INSTRUCTIONS TO FOLLOW
The copy you print must match the listing exactly, with its pictures removed.

WORKING DATA
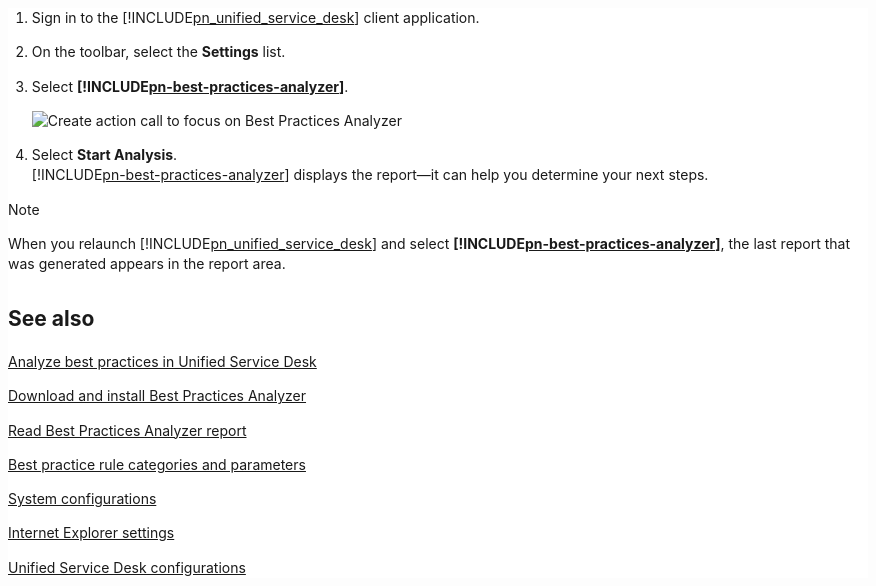 1.  Sign in to the [!INCLUDE[pn_unified_service_desk](../../includes/pn-unified-service-desk.md)] client application.

2.  On the toolbar, select the **Settings** list.

3. Select **[!INCLUDE[pn-best-practices-analyzer](../../includes/pn-best-practices-analyzer.md)]**.

    ![Create action call to focus on Best Practices Analyzer](../media/best-practices-analyzer-button.PNG "Create action call to focus on Best Practices Analyzer")

4. Select **Start Analysis**.<br>
[!INCLUDE[pn-best-practices-analyzer](../../includes/pn-best-practices-analyzer.md)] displays the report—it can help you determine your next steps.

> [!Note]
> When you relaunch [!INCLUDE[pn_unified_service_desk](../../includes/pn-unified-service-desk.md)] and select **[!INCLUDE[pn-best-practices-analyzer](../../includes/pn-best-practices-analyzer.md)]**, the last report that was generated appears in the report area.

## See also

[Analyze best practices in Unified Service Desk](../admin/analyze-best-practices-unified-service-desk.md)

[Download and install Best Practices Analyzer](../admin/download-install-best-practices-analyzer.md)

[Read Best Practices Analyzer report](../admin/read-best-practices-analyzer-report.md)

[Best practice rule categories and parameters](../admin/compliance-categories-parameters-bpa.md)

[System configurations](../admin/system-configurations-bpa.md)

[Internet Explorer settings](../admin/internet-explorer-settings-bpa.md)

[Unified Service Desk configurations](../admin/unified-service-desk-configurations-bpa.md)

COMPLETED EXERCISE
 1.  Sign in to the [!INCLUDE[pn_unified_service_desk](../../includes/pn-unified-service-desk.md)] client application.

2.  On the toolbar, select the **Settings** list.

3. Select **[!INCLUDE[pn-best-practices-analyzer](../../includes/pn-best-practices-analyzer.md)]**.

    ![Create action call to focus on Best Practices Analyzer](../media/best-practices-analyzer-button.PNG "Create action call to focus on Best Practices Analyzer")

4. Select **Start Analysis**.<br>
[!INCLUDE[pn-best-practices-analyzer](../../includes/pn-best-practices-analyzer.md)] displays the report—it can help you determine your next steps.

> [!Note]
> When you relaunch [!INCLUDE[pn_unified_service_desk](../../includes/pn-unified-service-desk.md)] and select **[!INCLUDE[pn-best-practices-analyzer](../../includes/pn-best-practices-analyzer.md)]**, the last report that was generated appears in the report area.

## See also

[Analyze best practices in Unified Service Desk](../admin/analyze-best-practices-unified-service-desk.md)

[Download and install Best Practices Analyzer](../admin/download-install-best-practices-analyzer.md)

[Read Best Practices Analyzer report](../admin/read-best-practices-analyzer-report.md)

[Best practice rule categories and parameters](../admin/compliance-categories-parameters-bpa.md)

[System configurations](../admin/system-configurations-bpa.md)

[Internet Explorer settings](../admin/internet-explorer-settings-bpa.md)

[Unified Service Desk configurations](../admin/unified-service-desk-configurations-bpa.md)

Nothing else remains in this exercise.